Nirja Ghanshyam Pandey, Dhirendra Shivprasad Yadav, Swati Arvind Chavan, Rupal Nilesh Padhiyar, Niteen Dattatray Karnik

1. Senior Resident, Department of Medicine, Lokmanya Tilak Municipal Medical College and General Hospital, Mumbai, Maharashtra, India. 2. Assistant Professor, Department of Medicine, Lokmanya Tilak Municipal Medical College and General Hospital, Mumbai, Maharashtra, India. 3. Professor and Unit Head, Department of Medicine, Lokmanya Tilak Municipal Medical College and General Hospital, Mumbai, Maharashtra, India. 4. Associate Professor, Department of Medicine, Lokmanya Tilak Municipal Medical College and General Hospital, Mumbai, Maharashtra, India. 5. Professor and Head, Department of Medicine, Lokmanya Tilak Municipal Medical College and General Hospital, Mumbai, Maharashtra, India.

Correspondence Address :
Dhirendra Shivprasad Yadav,
'A' Wing, Flat No-401, 4th Floor, Shree Ganesh Apartment, Plot No: 265, Sector: 23, Juinagar, Navi Mumbai-400705, Maharashtra, India.


Introduction: Tuberculous Meningitis (TBM) is a common infection in patients with Human Immunodeficiency Virus (HIV) and it shows significant differences in clinical profile, treatment response, and outcome compared to patients without HIV infection.

Aim: To describe the clinical presentation, laboratory parameters, and radiological findings of TBM patients with and without HIV co-infection and to observe differences between them in treatment response, complications, and mortality.

Materials and Methods: This was a prospective observational study, conducted on 80 TBM patients with (n=40) and without (n=40) HIV co-infection. Demographic, clinical, laboratory data, and various imaging findings were noted at the start of the study and at three and six months follow-up, for any changes from baseline to know the treatment response. Appropriate statistical tests were applied, and p-value less than 0.05 were considered statistically significant.
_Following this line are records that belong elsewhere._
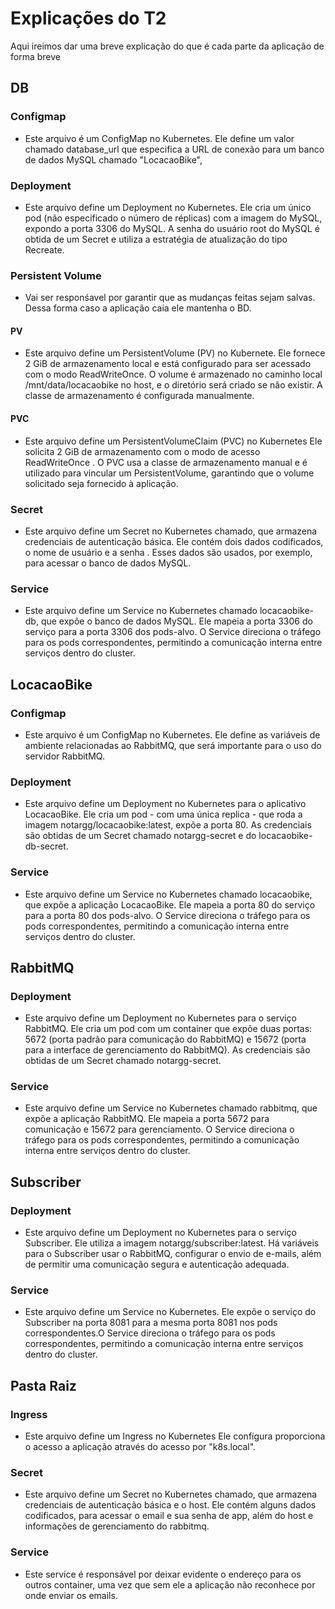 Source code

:# Explicações do T2

Aqui ireimos dar uma breve explicação do que é cada parte da aplicação de forma breve


## DB

### Configmap

- Este arquivo é um ConfigMap no Kubernetes. Ele define um valor chamado database_url que especifica a URL de conexão para um banco de dados MySQL chamado "LocacaoBike", 

### Deployment

- Este arquivo define um Deployment no Kubernetes. Ele cria um único pod (não especificado o número de réplicas) com a imagem do MySQL, expondo a porta 3306 do MySQL. A senha do usuário root do MySQL é obtida de um Secret e utiliza a estratégia de atualização do tipo Recreate.


### Persistent Volume

- Vai ser responśavel por garantir que as mudanças feitas sejam salvas. Dessa forma caso a aplicação caia ele mantenha o BD.

#### PV

- Este arquivo define um PersistentVolume (PV) no Kubernete. Ele fornece 2 GiB de armazenamento local e está configurado para ser acessado com o modo ReadWriteOnce. O volume é armazenado no caminho local /mnt/data/locacaobike no host, e o diretório será criado se não existir. A classe de armazenamento é configurada manualmente.


#### PVC

- Este arquivo define um PersistentVolumeClaim (PVC) no Kubernetes Ele solicita 2 GiB de armazenamento com o modo de acesso ReadWriteOnce . O PVC usa a classe de armazenamento manual e é utilizado para vincular um PersistentVolume, garantindo que o volume solicitado seja fornecido à aplicação.


### Secret

- Este arquivo define um Secret no Kubernetes chamado, que armazena credenciais de autenticação básica. Ele contém dois dados codificados, o nome de usuário e a senha . Esses dados são usados, por exemplo, para acessar o banco de dados MySQL.


### Service

- Este arquivo define um Service no Kubernetes chamado locacaobike-db, que expõe o banco de dados MySQL. Ele mapeia a porta 3306 do serviço para a porta 3306 dos pods-alvo. O Service direciona o tráfego para os pods correspondentes, permitindo a comunicação interna entre serviços dentro do cluster.


## LocacaoBike

### Configmap

- Este arquivo é um ConfigMap no Kubernetes. Ele define as variáveis de ambiente relacionadas ao RabbitMQ, que será importante para o uso do servidor RabbitMQ.

### Deployment

- Este arquivo define um Deployment no Kubernetes para o aplicativo LocacaoBike. Ele cria um pod - com uma única replica - que roda a imagem notargg/locacaobike:latest, expõe a porta 80. As credenciais são obtidas de um Secret chamado notargg-secret e do locacaobike-db-secret.

### Service 

- Este arquivo define um Service no Kubernetes chamado locacaobike, que expõe a aplicação LocacaoBike. Ele mapeia a porta 80 do serviço para a porta 80 dos pods-alvo. O Service direciona o tráfego para os pods correspondentes, permitindo a comunicação interna entre serviços dentro do cluster.

## RabbitMQ

### Deployment

- Este arquivo define um Deployment no Kubernetes para o serviço RabbitMQ. Ele cria um pod com um container que expõe duas portas: 5672 (porta padrão para comunicação do RabbitMQ) e 15672 (porta para a interface de gerenciamento do RabbitMQ). As credenciais são obtidas de um Secret chamado notargg-secret.

### Service

- Este arquivo define um Service no Kubernetes chamado rabbitmq, que expõe a aplicação RabbitMQ. Ele mapeia a porta 5672 para comunicação e 15672 para gerenciamento. O Service direciona o tráfego para os pods correspondentes, permitindo a comunicação interna entre serviços dentro do cluster.

## Subscriber

### Deployment

- Este arquivo define um Deployment no Kubernetes para o serviço Subscriber. Ele utiliza a imagem notargg/subscriber:latest. Há variáveis para o Subscriber usar o RabbitMQ, configurar o envio de e-mails, além de permitir uma comunicação segura e autenticação adequada.

### Service

- Este arquivo define um Service no Kubernetes. Ele expõe o serviço do Subscriber na porta 8081 para a mesma porta 8081 nos pods correspondentes.O Service direciona o tráfego para os pods correspondentes, permitindo a comunicação interna entre serviços dentro do cluster.


## Pasta Raiz


### Ingress

- Este arquivo define um Ingress no Kubernetes Ele configura proporciona o acesso a aplicação através do acesso por "k8s.local".

### Secret

- Este arquivo define um Secret no Kubernetes chamado, que armazena credenciais de autenticação básica e o host. Ele contém alguns dados codificados, para acessar o email e sua senha de app, além do host e informações de gerenciamento do rabbitmq.

### Service

- Este service é responsável por deixar evidente o endereço para os outros container, uma vez que sem ele a aplicação não reconhece por onde enviar os emails.
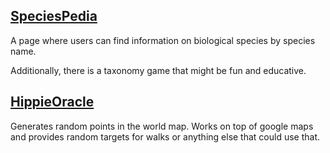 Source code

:
<!-- ## <a href="http://nutshellbiotech.ddns.net:8010" class="service-button">[WIP] Pdf Vr</a> -->

<!-- This is a PDF presenter unlike anything ever seen.  -->

<!-- Throw away MS Power Point and embrace the questionable utility -->
<!-- of this PDF presenter that lets you show slides while inside a 3D environment. -->


## <a href="http://nutshellbiotech.ddns.net:8001" class="service-button">SpeciesPedia</a>

A page where users can find information on biological species by species name. 

Additionally, there is a taxonomy game that might be fun and educative.

## <a href="http://nutshellbiotech.ddns.net:3003" class="service-button">HippieOracle</a>

Generates random points in the world map.
Works on top of google maps and provides random targets for walks or anything else that could use that.
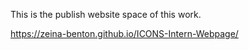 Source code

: This is the publish website space of this work.
 
 https://zeina-benton.github.io/ICONS-Intern-Webpage/
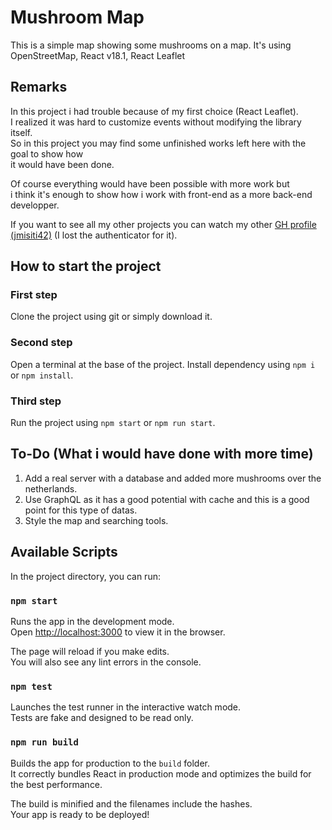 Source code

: # Mushroom Map

This is a simple map showing some mushrooms on a map.
It's using OpenStreetMap, React v18.1, React Leaflet

## Remarks

In this project i had trouble because of my first choice (React Leaflet).\
I realized it was hard to customize events without modifying the library itself.\
So in this project you may find some unfinished works left here with the goal to show how\
it would have been done.

Of course everything would have been possible with more work but\
i think it's enough to show how i work with front-end as a more back-end developper.

If you want to see all my other projects you can watch my other [GH profile (jmisiti42)](https://github.com/jmisiti42?tab=repositories) (I lost the authenticator for it).

## How to start the project

### First step

Clone the project using git or simply download it.

### Second step

Open a terminal at the base of the project.
Install dependency using `npm i` or `npm install`.

### Third step

Run the project using `npm start` or `npm run start`.

## To-Do (What i would have done with more time)

1. Add a real server with a database and added more mushrooms over the netherlands.
2. Use GraphQL as it has a good potential with cache and this is a good point for this type of datas.
3. Style the map and searching tools.

## Available Scripts

In the project directory, you can run:

### `npm start`

Runs the app in the development mode.\
Open [http://localhost:3000](http://localhost:3000) to view it in the browser.

The page will reload if you make edits.\
You will also see any lint errors in the console.

### `npm test`

Launches the test runner in the interactive watch mode.\
Tests are fake and designed to be read only.

### `npm run build`

Builds the app for production to the `build` folder.\
It correctly bundles React in production mode and optimizes the build for the best performance.

The build is minified and the filenames include the hashes.\
Your app is ready to be deployed!

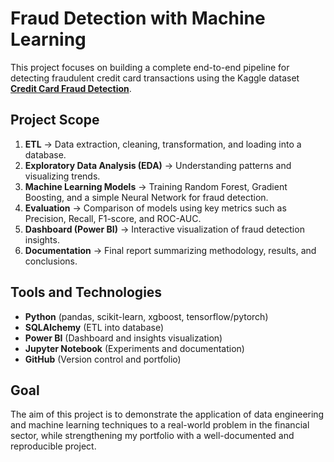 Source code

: # Fraud Detection with Machine Learning

This project focuses on building a complete end-to-end pipeline for detecting fraudulent credit card transactions using the Kaggle dataset **[Credit Card Fraud Detection](https://www.kaggle.com/datasets/mlg-ulb/creditcardfraud)**. 

## Project Scope
1. **ETL** → Data extraction, cleaning, transformation, and loading into a database.
2. **Exploratory Data Analysis (EDA)** → Understanding patterns and visualizing trends.
3. **Machine Learning Models** → Training Random Forest, Gradient Boosting, and a simple Neural Network for fraud detection.
4. **Evaluation** → Comparison of models using key metrics such as Precision, Recall, F1-score, and ROC-AUC.
5. **Dashboard (Power BI)** → Interactive visualization of fraud detection insights.
6. **Documentation** → Final report summarizing methodology, results, and conclusions.

## Tools and Technologies
- **Python** (pandas, scikit-learn, xgboost, tensorflow/pytorch)
- **SQLAlchemy** (ETL into database)
- **Power BI** (Dashboard and insights visualization)
- **Jupyter Notebook** (Experiments and documentation)
- **GitHub** (Version control and portfolio)

## Goal
The aim of this project is to demonstrate the application of data engineering and machine learning techniques to a real-world problem in the financial sector, while strengthening my portfolio with a well-documented and reproducible project.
Results: Mean age of HIV patients was 36.75 years and that of the non HIV patients was 29.35 years (p<0.05). Altered sensorium (90% in HIV and 72.5% in non HIV), seizures (50% in HIV and 20% in non HIV) were common in HIV patients, and weight loss (95% in non HIV and 87.5% in HIV) was common in non HIV patients. Common signs noted were nuchal rigidity (90% in HIV and 87.5% in the non HIV group), focal neurological deficit (50% in HIV and 22.5% in non HIV), and cranial nerve palsy (37.5% in HIV and 12.5% in non HIV). Anaemia was seen in 56.3% (87.5% in HIV and 25% in non HIV) and raised Erythrocyte Sedimentation Rate (ESR) was seen in 56.3% (25% in HIV and 87.5% in non HIV) patients. Tuberculoma was the most common (32.5%) Magnetic Resonance Imaging (MRI) brain finding. Adverse drugs reactions due to ATT (other causes ruled out) were seen in 22.5% of HIV patients (none in non HIV), and Antiretroviral Therapy (ART)-induced Adverse Drugs Effects (ADE) was noted in 10% of patients. Patient survival was better among non HIV (65%) compared to HIV (55%) patients. Multidrug-resistant Tuberculosis (MDR-TB) was more prevalent in HIV (7.5%) than non HIV (2.5%) cases.

Conclusion: TBM involves a younger population, has a worse prognosis in HIV co-infection patients with more adverse reactions to treatment.


Antiretroviral therapy, Antituberculous therapy, Human immunodeficiency virus, Tuberculosis

India’s contribution of 1.8 million TB cases in 2020 was the highest (26% of the global cases) in the whole world as per the World Health Organisation (WHO) Global TB report 2021. Also, 38% of global TB death in HIV negative and 34% of combined (HIV positive and HIV negative) TB deaths were contributed by India in 2020. The risk of developing TB is estimated to be between 15-21 times greater in people living with HIV than those without HIV infection (1). Globally, 37.7 million people were living with HIV in 2020 with 1.5 million new cases and about 0.68 million dying from HIV-related causes (2).

Tuberculosis is the most common opportunistic infection in HIV infected persons (3). Cases of TBM are commonly seen in HIV patients even though the exact incidence and prevalence have been not known. Many observational studies have shown no major difference in clinical features, laboratory investigations, radiological findings, treatment response in TB patients with HIV and without it (4),(5).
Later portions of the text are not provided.